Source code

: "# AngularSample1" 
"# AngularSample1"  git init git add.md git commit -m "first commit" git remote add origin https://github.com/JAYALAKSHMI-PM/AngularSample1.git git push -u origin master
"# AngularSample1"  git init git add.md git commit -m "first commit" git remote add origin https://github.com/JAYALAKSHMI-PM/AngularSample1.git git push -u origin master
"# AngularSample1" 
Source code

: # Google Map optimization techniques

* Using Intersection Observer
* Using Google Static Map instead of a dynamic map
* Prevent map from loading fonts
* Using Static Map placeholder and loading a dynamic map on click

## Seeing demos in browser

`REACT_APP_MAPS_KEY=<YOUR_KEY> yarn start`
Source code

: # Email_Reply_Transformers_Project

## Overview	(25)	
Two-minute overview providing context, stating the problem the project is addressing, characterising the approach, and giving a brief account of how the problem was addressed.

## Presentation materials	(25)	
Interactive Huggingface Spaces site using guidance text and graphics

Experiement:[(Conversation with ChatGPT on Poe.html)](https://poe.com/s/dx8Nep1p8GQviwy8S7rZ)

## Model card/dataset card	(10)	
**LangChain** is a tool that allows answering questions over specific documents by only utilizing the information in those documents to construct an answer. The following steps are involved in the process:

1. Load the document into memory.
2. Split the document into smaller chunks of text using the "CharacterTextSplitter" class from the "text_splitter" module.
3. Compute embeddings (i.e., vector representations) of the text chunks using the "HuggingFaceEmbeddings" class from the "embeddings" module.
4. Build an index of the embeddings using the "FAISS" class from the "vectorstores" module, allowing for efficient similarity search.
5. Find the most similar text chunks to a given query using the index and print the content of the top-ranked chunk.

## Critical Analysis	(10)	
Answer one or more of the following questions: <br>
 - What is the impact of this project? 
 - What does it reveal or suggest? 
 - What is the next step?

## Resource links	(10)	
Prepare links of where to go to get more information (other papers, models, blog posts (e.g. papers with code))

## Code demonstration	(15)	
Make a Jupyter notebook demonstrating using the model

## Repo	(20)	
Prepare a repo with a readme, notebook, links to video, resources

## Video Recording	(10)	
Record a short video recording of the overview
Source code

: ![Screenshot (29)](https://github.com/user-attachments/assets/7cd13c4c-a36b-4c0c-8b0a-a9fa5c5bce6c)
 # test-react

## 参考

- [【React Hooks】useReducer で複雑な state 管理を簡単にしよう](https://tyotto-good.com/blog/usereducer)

________

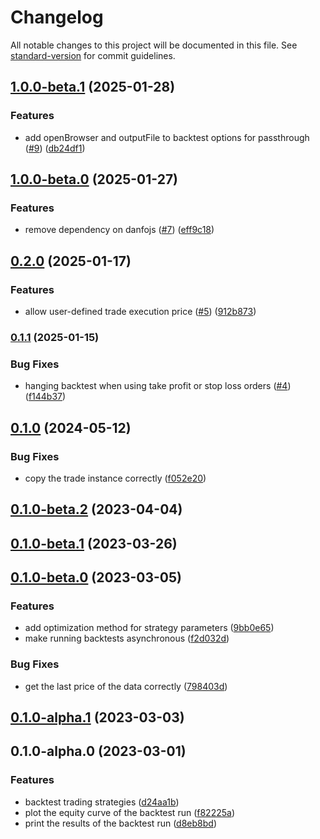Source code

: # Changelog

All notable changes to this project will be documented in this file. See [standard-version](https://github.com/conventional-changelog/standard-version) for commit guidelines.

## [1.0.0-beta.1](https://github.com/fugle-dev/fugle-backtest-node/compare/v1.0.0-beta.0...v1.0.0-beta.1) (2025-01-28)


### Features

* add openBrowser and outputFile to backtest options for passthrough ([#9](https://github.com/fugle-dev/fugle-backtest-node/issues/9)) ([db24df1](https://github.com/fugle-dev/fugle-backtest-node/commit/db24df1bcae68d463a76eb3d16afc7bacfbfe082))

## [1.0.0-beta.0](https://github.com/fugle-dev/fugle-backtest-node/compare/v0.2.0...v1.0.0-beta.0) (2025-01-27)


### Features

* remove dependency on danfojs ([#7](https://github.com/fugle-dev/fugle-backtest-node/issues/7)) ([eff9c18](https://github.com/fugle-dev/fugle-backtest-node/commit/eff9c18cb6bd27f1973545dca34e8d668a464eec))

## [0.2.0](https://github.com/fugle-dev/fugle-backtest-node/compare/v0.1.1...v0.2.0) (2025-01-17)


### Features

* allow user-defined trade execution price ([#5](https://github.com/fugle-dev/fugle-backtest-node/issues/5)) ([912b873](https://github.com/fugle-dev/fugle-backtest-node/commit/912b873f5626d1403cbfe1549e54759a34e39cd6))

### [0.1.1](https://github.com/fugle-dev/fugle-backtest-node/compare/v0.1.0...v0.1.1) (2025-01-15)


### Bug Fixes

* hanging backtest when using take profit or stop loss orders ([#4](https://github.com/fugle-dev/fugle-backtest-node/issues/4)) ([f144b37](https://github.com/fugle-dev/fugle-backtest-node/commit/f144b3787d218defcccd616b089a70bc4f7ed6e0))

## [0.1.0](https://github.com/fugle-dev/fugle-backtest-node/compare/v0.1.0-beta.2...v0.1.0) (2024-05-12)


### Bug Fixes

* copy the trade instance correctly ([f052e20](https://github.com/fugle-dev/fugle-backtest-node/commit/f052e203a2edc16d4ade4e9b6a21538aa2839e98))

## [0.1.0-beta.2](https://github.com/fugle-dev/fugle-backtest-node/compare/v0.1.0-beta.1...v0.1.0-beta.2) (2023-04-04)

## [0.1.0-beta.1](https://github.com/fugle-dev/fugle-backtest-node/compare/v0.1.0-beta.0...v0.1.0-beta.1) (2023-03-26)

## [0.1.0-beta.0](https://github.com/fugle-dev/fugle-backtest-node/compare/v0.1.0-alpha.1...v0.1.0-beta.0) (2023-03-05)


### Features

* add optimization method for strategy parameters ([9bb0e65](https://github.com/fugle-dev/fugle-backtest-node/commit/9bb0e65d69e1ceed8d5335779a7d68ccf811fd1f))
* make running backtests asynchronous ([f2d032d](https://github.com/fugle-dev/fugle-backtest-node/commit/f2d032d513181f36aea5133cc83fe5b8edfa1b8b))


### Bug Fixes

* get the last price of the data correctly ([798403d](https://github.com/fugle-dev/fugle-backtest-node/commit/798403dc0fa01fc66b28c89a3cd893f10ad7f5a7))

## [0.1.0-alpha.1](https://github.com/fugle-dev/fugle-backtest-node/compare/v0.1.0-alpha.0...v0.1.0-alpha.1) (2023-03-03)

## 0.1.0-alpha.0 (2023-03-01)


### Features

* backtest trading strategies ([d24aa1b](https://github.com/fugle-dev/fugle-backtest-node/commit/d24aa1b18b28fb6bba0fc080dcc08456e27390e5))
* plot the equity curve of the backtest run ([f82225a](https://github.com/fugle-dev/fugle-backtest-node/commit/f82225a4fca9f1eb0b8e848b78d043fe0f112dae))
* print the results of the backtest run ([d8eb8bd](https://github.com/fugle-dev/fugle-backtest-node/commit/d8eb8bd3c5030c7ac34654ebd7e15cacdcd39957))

________

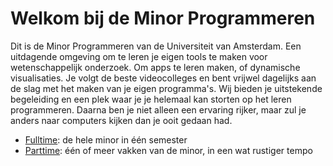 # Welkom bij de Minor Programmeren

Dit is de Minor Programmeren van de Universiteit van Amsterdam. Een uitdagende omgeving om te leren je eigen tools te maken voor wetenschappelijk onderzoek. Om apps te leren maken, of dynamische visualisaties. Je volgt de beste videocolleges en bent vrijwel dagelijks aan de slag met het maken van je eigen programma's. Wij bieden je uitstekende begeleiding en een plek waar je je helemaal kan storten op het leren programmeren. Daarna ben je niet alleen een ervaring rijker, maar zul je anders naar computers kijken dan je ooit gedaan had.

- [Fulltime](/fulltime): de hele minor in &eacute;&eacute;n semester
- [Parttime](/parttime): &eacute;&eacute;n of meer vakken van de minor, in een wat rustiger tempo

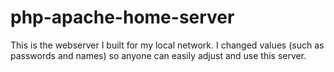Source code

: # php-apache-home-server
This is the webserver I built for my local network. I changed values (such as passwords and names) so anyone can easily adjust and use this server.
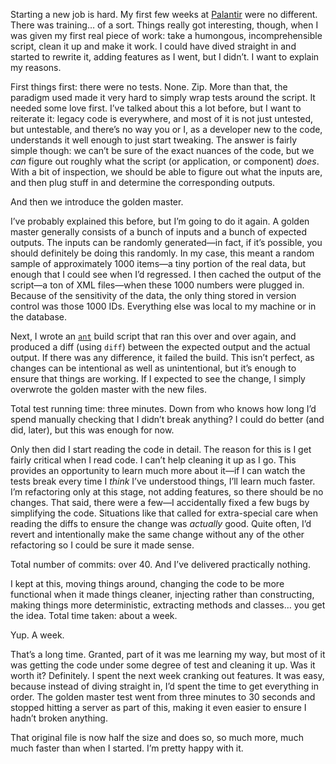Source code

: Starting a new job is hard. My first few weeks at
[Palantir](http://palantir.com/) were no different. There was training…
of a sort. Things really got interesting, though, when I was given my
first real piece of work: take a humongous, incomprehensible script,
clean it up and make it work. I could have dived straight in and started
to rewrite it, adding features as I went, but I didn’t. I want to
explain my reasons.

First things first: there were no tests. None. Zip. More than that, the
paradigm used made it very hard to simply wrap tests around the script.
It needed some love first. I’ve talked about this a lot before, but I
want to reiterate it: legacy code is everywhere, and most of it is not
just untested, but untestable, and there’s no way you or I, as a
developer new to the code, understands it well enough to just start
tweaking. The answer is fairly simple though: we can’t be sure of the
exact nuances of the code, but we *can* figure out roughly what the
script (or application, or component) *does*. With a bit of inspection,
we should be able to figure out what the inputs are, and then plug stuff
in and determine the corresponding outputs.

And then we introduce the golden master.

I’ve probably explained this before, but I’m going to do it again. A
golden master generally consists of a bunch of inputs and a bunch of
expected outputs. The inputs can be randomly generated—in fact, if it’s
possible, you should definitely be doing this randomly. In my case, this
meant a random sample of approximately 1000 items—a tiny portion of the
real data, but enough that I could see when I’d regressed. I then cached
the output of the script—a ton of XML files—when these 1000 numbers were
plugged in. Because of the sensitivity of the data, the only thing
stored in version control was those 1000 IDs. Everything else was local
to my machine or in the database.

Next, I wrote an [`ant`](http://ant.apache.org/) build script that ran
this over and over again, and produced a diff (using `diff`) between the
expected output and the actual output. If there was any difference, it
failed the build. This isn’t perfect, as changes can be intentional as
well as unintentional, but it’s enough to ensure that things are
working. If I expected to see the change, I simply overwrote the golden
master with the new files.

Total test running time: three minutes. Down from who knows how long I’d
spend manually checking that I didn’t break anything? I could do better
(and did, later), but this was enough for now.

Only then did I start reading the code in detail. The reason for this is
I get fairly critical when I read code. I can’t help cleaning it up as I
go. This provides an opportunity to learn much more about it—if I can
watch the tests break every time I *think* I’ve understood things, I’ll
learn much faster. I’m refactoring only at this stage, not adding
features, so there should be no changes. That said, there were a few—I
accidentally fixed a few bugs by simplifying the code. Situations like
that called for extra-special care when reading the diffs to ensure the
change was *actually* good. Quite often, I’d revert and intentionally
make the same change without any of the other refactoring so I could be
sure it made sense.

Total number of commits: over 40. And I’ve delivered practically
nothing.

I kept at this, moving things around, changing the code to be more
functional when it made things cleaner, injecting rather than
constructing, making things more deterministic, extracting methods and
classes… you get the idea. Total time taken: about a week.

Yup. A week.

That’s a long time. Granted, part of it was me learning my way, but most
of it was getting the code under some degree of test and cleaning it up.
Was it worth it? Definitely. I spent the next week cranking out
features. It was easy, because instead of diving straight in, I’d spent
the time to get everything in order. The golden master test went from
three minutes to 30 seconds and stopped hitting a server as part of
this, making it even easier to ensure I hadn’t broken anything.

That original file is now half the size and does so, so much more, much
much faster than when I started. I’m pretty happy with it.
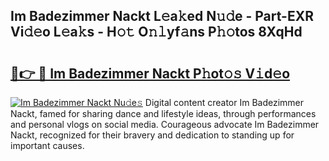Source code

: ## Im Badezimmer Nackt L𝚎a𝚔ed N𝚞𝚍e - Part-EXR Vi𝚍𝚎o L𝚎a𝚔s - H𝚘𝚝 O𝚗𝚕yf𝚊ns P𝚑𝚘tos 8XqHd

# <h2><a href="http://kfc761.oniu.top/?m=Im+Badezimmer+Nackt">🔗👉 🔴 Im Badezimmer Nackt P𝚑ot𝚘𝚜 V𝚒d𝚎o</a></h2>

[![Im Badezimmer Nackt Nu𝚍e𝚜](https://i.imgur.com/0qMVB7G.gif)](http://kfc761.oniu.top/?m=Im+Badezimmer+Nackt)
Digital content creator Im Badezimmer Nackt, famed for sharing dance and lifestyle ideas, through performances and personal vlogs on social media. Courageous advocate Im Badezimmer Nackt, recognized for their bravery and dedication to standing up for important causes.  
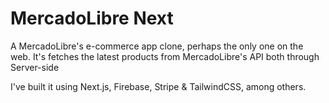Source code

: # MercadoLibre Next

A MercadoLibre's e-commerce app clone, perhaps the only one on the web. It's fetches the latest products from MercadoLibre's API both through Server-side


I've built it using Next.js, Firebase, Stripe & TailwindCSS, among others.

________

§ WORK INSTRUCTIONS
Find all lines in the records that hold the word "faster". Copy them.

§ ANSWER TO THIS EXERCISE
learn much faster. I’m refactoring only at this stage, not adding
much faster than when I started. I’m pretty happy with it.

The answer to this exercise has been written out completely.